- YOUR OBJECTIVE:
Extract all lines that hold "changed" from the records below.

------

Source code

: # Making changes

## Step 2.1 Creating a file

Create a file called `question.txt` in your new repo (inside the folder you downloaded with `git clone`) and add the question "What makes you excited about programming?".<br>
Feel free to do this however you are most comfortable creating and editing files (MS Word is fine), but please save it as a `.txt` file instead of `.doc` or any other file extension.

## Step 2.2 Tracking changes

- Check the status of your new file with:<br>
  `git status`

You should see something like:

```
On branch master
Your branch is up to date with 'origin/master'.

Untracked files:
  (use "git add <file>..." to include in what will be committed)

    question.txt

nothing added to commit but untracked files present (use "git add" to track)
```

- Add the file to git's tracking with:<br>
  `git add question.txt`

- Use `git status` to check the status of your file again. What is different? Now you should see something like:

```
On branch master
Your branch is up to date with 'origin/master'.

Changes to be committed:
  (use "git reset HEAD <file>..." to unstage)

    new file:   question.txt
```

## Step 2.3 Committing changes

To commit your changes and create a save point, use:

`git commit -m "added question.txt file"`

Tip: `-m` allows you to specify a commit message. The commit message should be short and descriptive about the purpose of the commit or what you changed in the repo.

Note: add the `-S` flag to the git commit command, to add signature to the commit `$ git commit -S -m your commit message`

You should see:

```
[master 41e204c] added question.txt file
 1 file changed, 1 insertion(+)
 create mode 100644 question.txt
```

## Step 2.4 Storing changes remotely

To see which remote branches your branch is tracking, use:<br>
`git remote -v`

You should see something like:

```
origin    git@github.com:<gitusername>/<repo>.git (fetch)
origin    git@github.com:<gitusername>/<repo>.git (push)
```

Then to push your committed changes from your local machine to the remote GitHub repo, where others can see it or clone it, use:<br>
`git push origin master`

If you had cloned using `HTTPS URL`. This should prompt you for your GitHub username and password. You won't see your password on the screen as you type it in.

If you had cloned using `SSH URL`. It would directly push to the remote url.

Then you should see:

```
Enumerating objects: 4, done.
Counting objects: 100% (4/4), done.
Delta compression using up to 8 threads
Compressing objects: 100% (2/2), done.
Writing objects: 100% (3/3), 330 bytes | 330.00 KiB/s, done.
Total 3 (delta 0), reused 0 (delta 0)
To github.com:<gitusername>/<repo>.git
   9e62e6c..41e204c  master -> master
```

------

- COMPLETED EXERCISE:
Tip: `-m` allows you to specify a commit message. The commit message should be short and descriptive about the purpose of the commit or what you changed in the repo.
 1 file changed, 1 insertion(+)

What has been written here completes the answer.